All bus tickets in Berland have their numbers. A number consists of $n$ digits ($n$ is even). Only $k$ decimal digits $d_1, d_2, \dots, d_k$ can be used to form ticket numbers. If $0$ is among these digits, then numbers may have leading zeroes. For example, if $n = 4$ and only digits $0$ and $4$ can be used, then $0000$, $4004$, $4440$ are valid ticket numbers, and $0002$, $00$, $44443$ are not.

A ticket is lucky if the sum of first $n / 2$ digits is equal to the sum of remaining $n / 2$ digits.

Calculate the number of different lucky tickets in Berland.

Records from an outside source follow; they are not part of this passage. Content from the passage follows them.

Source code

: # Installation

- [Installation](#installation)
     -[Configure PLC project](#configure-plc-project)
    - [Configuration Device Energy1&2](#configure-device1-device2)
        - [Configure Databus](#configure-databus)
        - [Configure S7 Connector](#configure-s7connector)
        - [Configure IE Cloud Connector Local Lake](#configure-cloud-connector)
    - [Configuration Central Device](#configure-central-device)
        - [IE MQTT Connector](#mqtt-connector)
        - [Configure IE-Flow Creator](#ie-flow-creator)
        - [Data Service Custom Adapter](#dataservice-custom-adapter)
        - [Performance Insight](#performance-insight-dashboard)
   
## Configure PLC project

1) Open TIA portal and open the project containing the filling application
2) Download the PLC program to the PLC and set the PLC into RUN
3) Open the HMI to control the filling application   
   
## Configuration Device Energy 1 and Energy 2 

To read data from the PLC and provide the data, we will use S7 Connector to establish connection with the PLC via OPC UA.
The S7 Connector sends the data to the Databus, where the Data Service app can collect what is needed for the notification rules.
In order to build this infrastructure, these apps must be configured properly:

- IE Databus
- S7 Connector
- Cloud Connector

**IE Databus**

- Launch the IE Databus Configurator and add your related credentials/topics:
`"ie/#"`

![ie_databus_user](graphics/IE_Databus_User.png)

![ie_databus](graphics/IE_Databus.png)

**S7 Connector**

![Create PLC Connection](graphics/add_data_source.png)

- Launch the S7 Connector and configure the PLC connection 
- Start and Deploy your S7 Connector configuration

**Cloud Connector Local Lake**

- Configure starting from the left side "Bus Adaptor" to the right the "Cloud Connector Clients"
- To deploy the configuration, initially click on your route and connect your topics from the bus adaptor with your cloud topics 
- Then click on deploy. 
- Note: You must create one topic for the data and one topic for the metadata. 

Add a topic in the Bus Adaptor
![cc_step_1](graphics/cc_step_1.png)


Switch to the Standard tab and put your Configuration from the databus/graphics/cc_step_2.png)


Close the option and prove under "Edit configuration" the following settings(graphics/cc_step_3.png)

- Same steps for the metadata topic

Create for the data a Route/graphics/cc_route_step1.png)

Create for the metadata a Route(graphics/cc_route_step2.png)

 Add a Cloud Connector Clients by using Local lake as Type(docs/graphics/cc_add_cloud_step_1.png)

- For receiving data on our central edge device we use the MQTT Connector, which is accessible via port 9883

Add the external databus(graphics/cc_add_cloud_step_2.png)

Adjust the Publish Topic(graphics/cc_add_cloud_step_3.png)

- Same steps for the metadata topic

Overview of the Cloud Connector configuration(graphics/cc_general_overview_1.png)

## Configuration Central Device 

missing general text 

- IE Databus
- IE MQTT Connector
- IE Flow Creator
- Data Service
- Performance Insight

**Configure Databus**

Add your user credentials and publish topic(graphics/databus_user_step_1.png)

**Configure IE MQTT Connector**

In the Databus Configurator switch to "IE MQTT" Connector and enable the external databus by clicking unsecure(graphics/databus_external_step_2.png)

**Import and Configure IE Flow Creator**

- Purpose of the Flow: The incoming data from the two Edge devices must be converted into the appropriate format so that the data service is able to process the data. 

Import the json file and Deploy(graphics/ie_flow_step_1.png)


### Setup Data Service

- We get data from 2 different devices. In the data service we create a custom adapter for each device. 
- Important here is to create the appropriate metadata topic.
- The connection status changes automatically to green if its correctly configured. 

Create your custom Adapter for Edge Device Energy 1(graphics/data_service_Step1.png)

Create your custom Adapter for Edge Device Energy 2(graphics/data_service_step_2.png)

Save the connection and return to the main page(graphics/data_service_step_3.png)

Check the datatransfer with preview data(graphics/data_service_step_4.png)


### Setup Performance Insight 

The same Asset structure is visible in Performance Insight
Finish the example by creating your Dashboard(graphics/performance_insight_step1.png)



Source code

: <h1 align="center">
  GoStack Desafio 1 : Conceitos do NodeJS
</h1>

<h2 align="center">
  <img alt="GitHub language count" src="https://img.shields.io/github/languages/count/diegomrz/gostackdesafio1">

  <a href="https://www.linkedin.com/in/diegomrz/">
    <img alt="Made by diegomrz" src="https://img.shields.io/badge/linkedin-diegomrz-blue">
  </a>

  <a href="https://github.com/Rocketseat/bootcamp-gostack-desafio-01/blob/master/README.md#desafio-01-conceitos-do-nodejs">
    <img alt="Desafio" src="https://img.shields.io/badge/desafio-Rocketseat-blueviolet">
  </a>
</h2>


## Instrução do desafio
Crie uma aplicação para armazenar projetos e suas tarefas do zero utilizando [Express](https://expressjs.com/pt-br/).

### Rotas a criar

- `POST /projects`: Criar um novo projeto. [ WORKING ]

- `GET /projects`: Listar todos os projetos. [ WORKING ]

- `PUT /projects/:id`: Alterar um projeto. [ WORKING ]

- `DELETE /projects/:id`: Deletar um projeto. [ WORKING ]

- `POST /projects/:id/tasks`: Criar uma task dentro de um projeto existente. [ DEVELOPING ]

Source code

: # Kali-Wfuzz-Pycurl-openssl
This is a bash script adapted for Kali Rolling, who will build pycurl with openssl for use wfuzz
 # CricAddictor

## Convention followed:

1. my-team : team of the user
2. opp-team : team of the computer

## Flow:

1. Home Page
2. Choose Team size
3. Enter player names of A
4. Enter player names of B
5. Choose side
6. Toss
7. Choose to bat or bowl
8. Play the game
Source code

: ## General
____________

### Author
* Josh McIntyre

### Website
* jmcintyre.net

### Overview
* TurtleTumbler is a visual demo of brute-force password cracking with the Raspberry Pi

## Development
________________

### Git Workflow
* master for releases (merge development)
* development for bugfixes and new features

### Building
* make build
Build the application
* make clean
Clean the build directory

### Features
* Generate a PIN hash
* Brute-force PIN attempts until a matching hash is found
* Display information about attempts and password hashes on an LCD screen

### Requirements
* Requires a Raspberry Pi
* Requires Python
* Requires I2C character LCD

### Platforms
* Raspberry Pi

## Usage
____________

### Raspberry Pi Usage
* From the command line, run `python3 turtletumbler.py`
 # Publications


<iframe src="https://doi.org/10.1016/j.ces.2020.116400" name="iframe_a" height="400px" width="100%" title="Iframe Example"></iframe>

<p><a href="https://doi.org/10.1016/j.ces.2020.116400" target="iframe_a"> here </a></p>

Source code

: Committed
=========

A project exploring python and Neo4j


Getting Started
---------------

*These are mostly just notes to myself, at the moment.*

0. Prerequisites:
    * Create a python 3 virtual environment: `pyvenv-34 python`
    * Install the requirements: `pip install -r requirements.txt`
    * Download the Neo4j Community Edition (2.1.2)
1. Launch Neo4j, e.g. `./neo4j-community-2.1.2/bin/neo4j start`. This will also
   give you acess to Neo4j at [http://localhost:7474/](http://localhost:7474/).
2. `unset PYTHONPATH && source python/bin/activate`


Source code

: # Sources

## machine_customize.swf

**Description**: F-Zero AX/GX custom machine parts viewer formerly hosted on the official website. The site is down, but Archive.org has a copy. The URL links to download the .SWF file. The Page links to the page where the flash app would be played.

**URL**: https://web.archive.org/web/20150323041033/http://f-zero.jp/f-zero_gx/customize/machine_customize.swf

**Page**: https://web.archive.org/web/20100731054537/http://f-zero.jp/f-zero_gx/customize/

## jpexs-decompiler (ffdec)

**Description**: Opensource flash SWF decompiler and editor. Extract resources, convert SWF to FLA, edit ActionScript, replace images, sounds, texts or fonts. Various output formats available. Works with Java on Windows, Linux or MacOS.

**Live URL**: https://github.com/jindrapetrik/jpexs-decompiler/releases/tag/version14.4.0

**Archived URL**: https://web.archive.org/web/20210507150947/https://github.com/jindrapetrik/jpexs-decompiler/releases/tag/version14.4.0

Since the answer may be big, print it modulo $998244353$.

The first line contains two integers $n$ and $k$ $(2 \le n \le 2 \cdot 10^5, 1 \le k \le 10)$ — the number of digits in each ticket number, and the number of different decimal digits that may be used. $n$ is even.

The second line contains a sequence of pairwise distinct integers $d_1, d_2, \dots, d_k$ $(0 \le d_i \le 9)$ — the digits that may be used in ticket numbers. The digits are given in arbitrary order.

Print the number of lucky ticket numbers, taken modulo $998244353$.